### DATA FOR THIS TASK
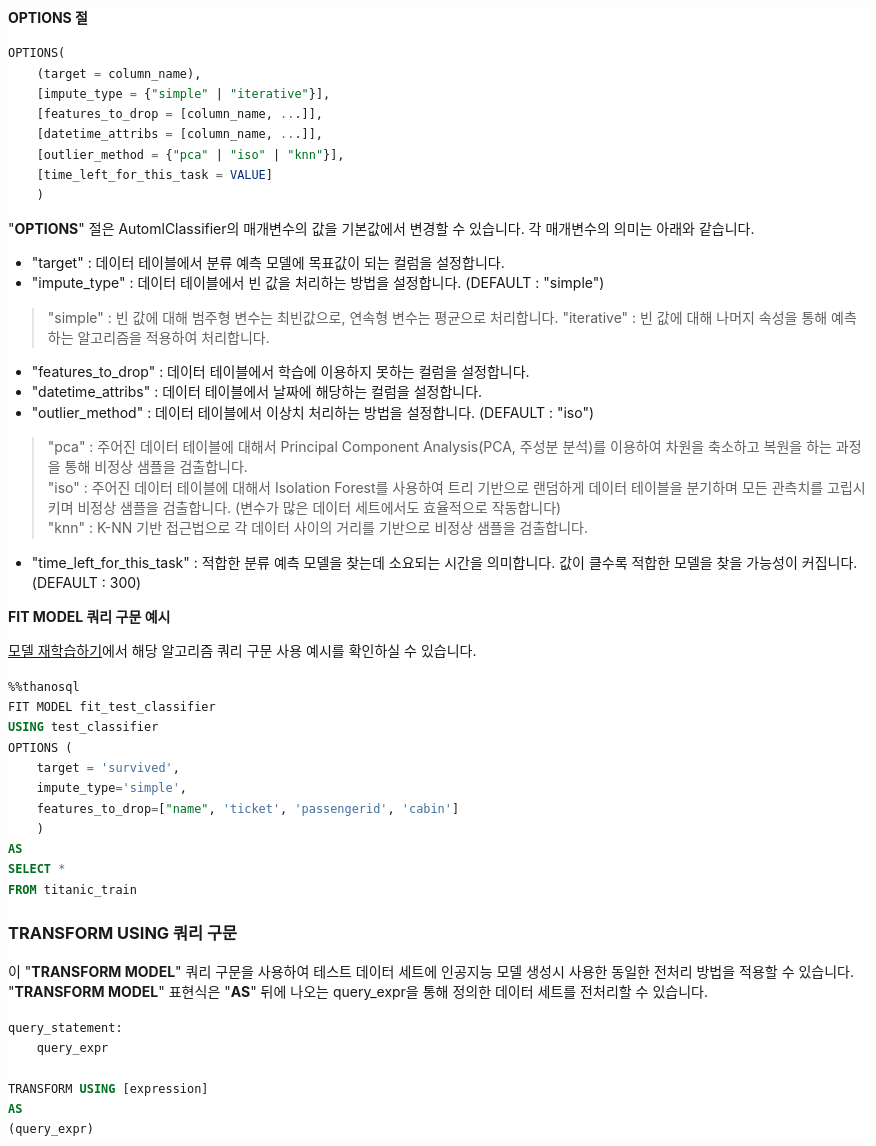  __OPTIONS 절__

```sql
OPTIONS(
    (target = column_name),
    [impute_type = {"simple" | "iterative"}],
    [features_to_drop = [column_name, ...]],
    [datetime_attribs = [column_name, ...]],
    [outlier_method = {"pca" | "iso" | "knn"}],
    [time_left_for_this_task = VALUE]
    )
```

"__OPTIONS__" 절은 AutomlClassifier의 매개변수의 값을 기본값에서 변경할 수 있습니다. 각 매개변수의 의미는 아래와 같습니다. 

- "target" : 데이터 테이블에서 분류 예측 모델에 목표값이 되는 컬럼을 설정합니다.
- "impute_type" : 데이터 테이블에서 빈 값을 처리하는 방법을 설정합니다. (DEFAULT : "simple")
> "simple" : 빈 값에 대해 범주형 변수는 최빈값으로, 연속형 변수는 평균으로 처리합니다.
  "iterative" : 빈 값에 대해 나머지 속성을 통해 예측하는 알고리즘을 적용하여 처리합니다.
- "features_to_drop" : 데이터 테이블에서 학습에 이용하지 못하는 컬럼을 설정합니다.
- "datetime_attribs" : 데이터 테이블에서 날짜에 해당하는 컬럼을 설정합니다. 
- "outlier_method" : 데이터 테이블에서 이상치 처리하는 방법을 설정합니다. (DEFAULT : "iso")
> "pca" : 주어진 데이터 테이블에 대해서 Principal Component Analysis(PCA, 주성분 분석)를 이용하여 차원을 축소하고 복원을 하는 과정을 통해 비정상 샘플을 검출합니다.   
  "iso" : 주어진 데이터 테이블에 대해서 Isolation Forest를 사용하여 트리 기반으로 랜덤하게 데이터 테이블을 분기하며 모든 관측치를 고립시키며 비정상 샘플을 검출합니다. (변수가 많은 데이터 세트에서도 효율적으로 작동합니다)  
  "knn" : K-NN 기반 접근법으로 각 데이터 사이의 거리를 기반으로 비정상 샘플을 검출합니다.
- "time_left_for_this_task" : 적합한 분류 예측 모델을 찾는데 소요되는 시간을 의미합니다. 값이 클수록 적합한 모델을 찾을 가능성이 커집니다.(DEFAULT : 300)


 __FIT MODEL 쿼리 구문 예시__

[모델 재학습하기](/how-to_guides/modelling/FIT_MODEL_SYNTAX/)에서 해당 알고리즘 쿼리 구문 사용 예시를 확인하실 수 있습니다. 

```sql
%%thanosql
FIT MODEL fit_test_classifier
USING test_classifier
OPTIONS (
    target = 'survived',
    impute_type='simple',
    features_to_drop=["name", 'ticket', 'passengerid', 'cabin']
    )
AS
SELECT *
FROM titanic_train
```

### __TRANSFORM USING 쿼리 구문__

이 "__TRANSFORM MODEL__" 쿼리 구문을 사용하여 테스트 데이터 세트에 인공지능 모델 생성시 사용한 동일한 전처리 방법을 적용할 수 있습니다. "__TRANSFORM MODEL__" 표현식은 "__AS__" 뒤에 나오는 query_expr을 통해 정의한 데이터 세트를 전처리할 수 있습니다.

``` sql
query_statement:
    query_expr

TRANSFORM USING [expression] 
AS 
(query_expr)
```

### TASK INSTRUCTIONS
Would you retype exactly the lines above, from the line with "MODEL 쿼리 구문 예시__" to the line with "### __TRANSFORM USING 쿼리 구문__", with both end lines kept and nothing more?

### OUTPUT FOR THIS EXERCISE
 __FIT MODEL 쿼리 구문 예시__

[모델 재학습하기](/how-to_guides/modelling/FIT_MODEL_SYNTAX/)에서 해당 알고리즘 쿼리 구문 사용 예시를 확인하실 수 있습니다. 

```sql
%%thanosql
FIT MODEL fit_test_classifier
USING test_classifier
OPTIONS (
    target = 'survived',
    impute_type='simple',
    features_to_drop=["name", 'ticket', 'passengerid', 'cabin']
    )
AS
SELECT *
FROM titanic_train
```

### __TRANSFORM USING 쿼리 구문__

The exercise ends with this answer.